In P.D. Eastman’s classic picture book “Are You My Mother?” a baby bird hatches alone and goes on a quest. It asks a cow, a dog and even an excavator whether they might be its mother. Finally, the chick and its true mom reunite.
In nature, cowbirds also hatch without their parents present. Cowbird mothers leave their eggs behind in the nests of different species. Yet to grow up safely, the birds must join other cowbirds in flocks. They somehow need to learn what species they belong to.
Earlier research hinted that brown-headed cowbird chicks might reconnect with their parents. But a paper published recently in the journal Animal Behaviour found no evidence of a happy reunion. Instead, cowbird chicks learned who they were by hanging out with unrelated adult females.

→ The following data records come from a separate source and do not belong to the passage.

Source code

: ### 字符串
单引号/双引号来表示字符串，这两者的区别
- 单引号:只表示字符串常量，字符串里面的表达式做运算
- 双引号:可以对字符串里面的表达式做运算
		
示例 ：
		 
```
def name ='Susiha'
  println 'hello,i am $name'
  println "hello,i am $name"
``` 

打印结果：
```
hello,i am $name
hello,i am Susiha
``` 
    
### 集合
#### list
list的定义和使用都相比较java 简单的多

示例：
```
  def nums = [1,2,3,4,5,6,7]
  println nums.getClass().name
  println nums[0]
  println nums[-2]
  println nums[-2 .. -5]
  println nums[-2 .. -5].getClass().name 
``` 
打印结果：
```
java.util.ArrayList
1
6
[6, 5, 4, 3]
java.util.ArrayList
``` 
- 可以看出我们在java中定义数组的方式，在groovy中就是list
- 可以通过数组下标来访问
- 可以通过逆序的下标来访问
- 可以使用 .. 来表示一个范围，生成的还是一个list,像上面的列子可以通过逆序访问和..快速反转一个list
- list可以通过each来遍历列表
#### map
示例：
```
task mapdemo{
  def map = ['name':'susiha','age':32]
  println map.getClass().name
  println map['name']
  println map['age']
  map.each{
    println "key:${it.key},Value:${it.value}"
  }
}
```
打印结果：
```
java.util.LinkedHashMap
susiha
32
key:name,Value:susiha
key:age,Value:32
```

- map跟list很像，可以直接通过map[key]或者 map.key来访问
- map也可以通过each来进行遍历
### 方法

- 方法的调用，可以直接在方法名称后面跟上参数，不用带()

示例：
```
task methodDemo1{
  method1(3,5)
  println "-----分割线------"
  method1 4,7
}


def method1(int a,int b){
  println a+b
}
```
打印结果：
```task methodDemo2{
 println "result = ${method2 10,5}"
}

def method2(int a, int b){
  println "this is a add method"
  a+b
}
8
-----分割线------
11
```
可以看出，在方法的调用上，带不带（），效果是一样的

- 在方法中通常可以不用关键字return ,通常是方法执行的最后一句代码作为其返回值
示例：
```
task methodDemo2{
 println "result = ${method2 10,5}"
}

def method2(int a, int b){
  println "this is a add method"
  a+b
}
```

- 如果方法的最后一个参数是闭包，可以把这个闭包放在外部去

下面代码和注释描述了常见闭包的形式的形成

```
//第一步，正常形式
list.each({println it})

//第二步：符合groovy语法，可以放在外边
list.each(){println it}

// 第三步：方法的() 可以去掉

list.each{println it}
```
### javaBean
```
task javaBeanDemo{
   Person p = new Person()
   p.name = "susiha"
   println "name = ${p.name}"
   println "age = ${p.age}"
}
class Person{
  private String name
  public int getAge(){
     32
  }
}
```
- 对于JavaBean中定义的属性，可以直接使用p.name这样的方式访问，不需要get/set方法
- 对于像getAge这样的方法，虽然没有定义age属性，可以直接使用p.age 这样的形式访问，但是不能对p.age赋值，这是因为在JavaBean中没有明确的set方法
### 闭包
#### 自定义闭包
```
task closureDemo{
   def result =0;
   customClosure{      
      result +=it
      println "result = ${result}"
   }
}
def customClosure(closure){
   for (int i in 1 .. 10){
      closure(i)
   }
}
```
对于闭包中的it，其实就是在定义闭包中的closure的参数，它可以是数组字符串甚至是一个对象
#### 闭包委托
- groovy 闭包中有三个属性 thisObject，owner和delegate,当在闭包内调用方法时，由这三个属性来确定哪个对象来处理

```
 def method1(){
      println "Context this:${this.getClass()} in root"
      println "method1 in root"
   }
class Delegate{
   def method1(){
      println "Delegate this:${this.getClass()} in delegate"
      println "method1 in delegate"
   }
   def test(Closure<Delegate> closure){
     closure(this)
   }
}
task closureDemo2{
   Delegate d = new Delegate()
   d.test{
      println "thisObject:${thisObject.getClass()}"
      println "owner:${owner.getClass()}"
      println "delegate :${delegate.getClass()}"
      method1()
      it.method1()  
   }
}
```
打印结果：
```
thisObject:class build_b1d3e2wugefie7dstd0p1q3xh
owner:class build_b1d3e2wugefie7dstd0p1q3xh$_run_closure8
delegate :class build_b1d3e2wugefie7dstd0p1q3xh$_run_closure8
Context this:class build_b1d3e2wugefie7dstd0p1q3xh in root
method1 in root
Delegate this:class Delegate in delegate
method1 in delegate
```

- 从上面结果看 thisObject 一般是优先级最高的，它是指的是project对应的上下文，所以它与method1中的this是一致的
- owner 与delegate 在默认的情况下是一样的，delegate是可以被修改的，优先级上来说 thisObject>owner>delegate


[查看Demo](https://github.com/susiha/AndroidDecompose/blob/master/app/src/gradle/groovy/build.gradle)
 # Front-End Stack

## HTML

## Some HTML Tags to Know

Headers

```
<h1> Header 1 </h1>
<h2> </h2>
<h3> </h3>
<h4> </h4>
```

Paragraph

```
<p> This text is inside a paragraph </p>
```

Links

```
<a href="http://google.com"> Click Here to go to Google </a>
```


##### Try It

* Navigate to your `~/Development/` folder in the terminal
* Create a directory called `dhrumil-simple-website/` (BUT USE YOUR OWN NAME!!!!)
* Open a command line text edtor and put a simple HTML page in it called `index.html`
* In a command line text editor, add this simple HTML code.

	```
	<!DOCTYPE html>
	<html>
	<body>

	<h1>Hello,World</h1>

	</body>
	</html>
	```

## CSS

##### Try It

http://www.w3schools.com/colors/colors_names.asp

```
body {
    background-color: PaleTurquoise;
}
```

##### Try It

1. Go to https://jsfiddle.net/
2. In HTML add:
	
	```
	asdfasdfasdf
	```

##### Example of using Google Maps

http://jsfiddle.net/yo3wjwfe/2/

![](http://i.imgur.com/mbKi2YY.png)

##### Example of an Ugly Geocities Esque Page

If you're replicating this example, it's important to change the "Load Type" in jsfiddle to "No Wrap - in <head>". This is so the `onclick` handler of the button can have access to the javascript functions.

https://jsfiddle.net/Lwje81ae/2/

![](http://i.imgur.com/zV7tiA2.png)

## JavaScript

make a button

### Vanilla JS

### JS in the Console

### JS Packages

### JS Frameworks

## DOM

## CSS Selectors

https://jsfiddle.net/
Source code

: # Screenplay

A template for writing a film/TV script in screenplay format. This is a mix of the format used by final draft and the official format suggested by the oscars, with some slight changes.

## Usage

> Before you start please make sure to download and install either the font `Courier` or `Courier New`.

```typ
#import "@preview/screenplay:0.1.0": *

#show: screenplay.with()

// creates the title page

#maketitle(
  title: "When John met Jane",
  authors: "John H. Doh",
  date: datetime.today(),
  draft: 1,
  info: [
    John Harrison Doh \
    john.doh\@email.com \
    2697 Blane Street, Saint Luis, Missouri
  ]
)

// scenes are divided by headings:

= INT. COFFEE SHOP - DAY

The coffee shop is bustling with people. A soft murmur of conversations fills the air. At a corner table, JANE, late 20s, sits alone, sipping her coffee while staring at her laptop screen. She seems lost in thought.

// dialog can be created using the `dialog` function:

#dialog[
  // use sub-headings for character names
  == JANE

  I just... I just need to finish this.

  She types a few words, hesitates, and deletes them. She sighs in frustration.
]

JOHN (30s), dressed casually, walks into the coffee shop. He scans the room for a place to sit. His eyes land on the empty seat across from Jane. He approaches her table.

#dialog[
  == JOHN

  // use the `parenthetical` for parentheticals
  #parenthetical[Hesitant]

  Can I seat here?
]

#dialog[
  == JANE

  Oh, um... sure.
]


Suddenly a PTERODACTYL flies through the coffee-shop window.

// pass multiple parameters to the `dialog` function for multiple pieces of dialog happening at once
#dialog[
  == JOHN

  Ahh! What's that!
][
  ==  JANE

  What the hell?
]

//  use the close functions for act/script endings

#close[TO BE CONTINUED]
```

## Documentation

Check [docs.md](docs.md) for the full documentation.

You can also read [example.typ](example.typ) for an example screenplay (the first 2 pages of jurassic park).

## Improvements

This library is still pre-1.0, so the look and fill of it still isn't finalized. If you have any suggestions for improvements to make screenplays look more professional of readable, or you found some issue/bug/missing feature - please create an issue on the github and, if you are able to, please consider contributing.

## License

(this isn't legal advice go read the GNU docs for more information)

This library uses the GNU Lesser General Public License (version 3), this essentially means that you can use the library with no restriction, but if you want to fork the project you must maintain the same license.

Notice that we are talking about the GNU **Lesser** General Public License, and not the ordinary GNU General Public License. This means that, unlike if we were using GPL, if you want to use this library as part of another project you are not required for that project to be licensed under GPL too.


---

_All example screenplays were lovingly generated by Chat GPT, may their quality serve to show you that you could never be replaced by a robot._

Brown-headed cowbirds are what scientists call brood parasites. That means parents don’t raise their own young. Mothers sneakily lay eggs in other birds’ nests, and oblivious host parents rear the young brood parasite alongside their own offspring. (Chicks of the common cuckoo, another brood parasite, kill their foster siblings by shoving them over the side of the nest.)
Unlike most birds, a young brood parasite doesn’t get attached to its host parents. You can see this if you rear cowbirds by hand, said Mark Hauber, a comparative psychologist at CUNY Graduate Center in New York: “They start hating you at some point.” If a cowbird imprinted on a family of yellow warblers, say, and sought out warblers’ company as an adult, it would never find a mate and reproduce.
Beyond mating, “there’s tons of different benefits to knowing what kind of bird you are,” said Mac Chamberlain, an ornithologist at the University of Illinois Urbana-Champaign who works with Hauber. For example, cowbirds flock together, roost together and learn from each other on where to find food.
There’s safety in numbers, too. “They do like to hang out with their own species. Mostly because they themselves get beaten up by the other species,” Hauber said. Many birds will attack the brood parasites on sight.
Chamberlain said that at his study site in Illinois, cowbird chicks stay with their host parents for about a month. Then they start to venture farther from their hosts’ territory. Somehow, he says, they bump into adult cowbirds and start hanging around them and learning how to behave. But the clock is ticking: By the end of the summer, the juveniles and adults will migrate south. “They have a short time period in which they need to learn these things,” Chamberlain said.